Our current howler (part II): Focused group

Synopsis: Someone else was telling the pundits’ One Story—Jim Nicholson, over at the RNC.

Gore to stress the positive with own issues
Susan Page, USA Today, 5/30/00

Gore, on a Personal Note, and Bush, Less So, Pay Homage to the Nation's War Dead
James Dao and Frank Bruni, The New York Times, 5/30/00

Commentary by Carl Cameron
Special Report, FNC, 6/2/00

Commentary by Brian Williams, Nelson Warfield
The News with Brian Williams, MSNBC, 5/31/00


How big a deal was the Gore announcement? Exciting words were flying around as the pundits all told their One Story (see THE DAILY HOWLER, 6/7/00). Gore was undergoing a "make-over," being "reinvented;" the campaign had devised "yet another roll-out." But it didn't seem like that big a deal when Susan Page (and some others) explained it. Gore would spend the week "promoting his own family-related proposals," Page said, "including a welfare-to-work initiative." His campaign was planning "a week of events designed to portray Gore in more positive and personal terms." It didn't seem like such a Biggie, and it wasn't just Page who found the news underwhelming. At the New York Times, James Dao was filling in for Katharine Seelye, and as a result, the spin-quotient was DOWN. Dao managed to describe the plan for Gore's week without having a wholescale conniption:

DAO AND BRUNI (5/30): For Mr. Gore, the deeply personal speech today fit into a broader effort by his campaign to reintroduce him to voters through television commercials, speeches and other events that highlight his biography. Later this week he is to promote cancer programs by discussing the death of his sister, Nancy, of lung cancer.

It was paragraph 7 of an article describing Gore's speech on Memorial Day. And there was rare good news for New York Times readers: They got to read hunks of what Gore actually said without first having Primal Spinner "Kit" Seelye hammer Gore's words into "perspective."

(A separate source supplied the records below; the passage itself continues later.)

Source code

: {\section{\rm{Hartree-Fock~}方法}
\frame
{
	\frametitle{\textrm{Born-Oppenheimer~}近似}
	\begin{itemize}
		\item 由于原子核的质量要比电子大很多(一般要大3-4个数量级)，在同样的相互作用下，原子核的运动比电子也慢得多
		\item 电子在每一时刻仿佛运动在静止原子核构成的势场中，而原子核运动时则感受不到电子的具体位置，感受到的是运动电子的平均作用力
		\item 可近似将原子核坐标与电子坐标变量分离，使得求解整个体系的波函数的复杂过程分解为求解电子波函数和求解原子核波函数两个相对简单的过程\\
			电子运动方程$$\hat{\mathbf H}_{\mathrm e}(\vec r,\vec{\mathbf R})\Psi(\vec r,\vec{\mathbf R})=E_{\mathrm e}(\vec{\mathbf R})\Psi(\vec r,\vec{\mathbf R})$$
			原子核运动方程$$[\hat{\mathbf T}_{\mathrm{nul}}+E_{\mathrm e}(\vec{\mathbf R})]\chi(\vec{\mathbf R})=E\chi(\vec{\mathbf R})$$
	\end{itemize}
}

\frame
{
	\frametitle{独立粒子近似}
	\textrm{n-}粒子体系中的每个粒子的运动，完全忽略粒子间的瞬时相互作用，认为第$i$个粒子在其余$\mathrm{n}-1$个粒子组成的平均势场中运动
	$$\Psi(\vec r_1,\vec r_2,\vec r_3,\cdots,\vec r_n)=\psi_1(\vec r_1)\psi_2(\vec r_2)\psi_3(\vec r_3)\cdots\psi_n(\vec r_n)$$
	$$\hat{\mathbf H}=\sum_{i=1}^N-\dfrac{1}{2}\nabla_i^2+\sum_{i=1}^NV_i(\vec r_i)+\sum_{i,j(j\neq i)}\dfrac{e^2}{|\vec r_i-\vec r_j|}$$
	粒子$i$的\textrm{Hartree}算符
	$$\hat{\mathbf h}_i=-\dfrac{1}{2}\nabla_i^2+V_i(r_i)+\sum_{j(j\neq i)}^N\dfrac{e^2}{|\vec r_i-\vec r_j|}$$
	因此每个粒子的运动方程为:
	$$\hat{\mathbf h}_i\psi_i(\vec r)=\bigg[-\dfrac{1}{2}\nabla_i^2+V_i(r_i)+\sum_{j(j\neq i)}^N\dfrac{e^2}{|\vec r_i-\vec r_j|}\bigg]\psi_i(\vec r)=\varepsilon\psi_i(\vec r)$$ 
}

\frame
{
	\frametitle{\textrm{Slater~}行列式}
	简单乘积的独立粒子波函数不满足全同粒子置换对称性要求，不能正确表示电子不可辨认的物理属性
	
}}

But there was one other Washingtonian who was in sync with Fineman's story, and that was Jim Nicholson (RNC). The RNC also was pushing "reinvention." Carl Cameron discussed it on Friday:

CAMERON (6/2): A Bush news release chided the vice president for constantly reinventing himself, dubbing the latest makeover "Al Gore Version 6.0." In April, Version 5 was "Negative Al." Version 4.0 in March "Crusading Reformer." "Alpha Male with Earth Tones" was Version 3.0 last November, and before that, according to the Bushies, there was Version 2, "Underdog Al," and "Average Joe Al," Version 1.0.

Something which Cameron didn't mention: Right on the RNC press release, they quoted from Fineman's Newsweek article.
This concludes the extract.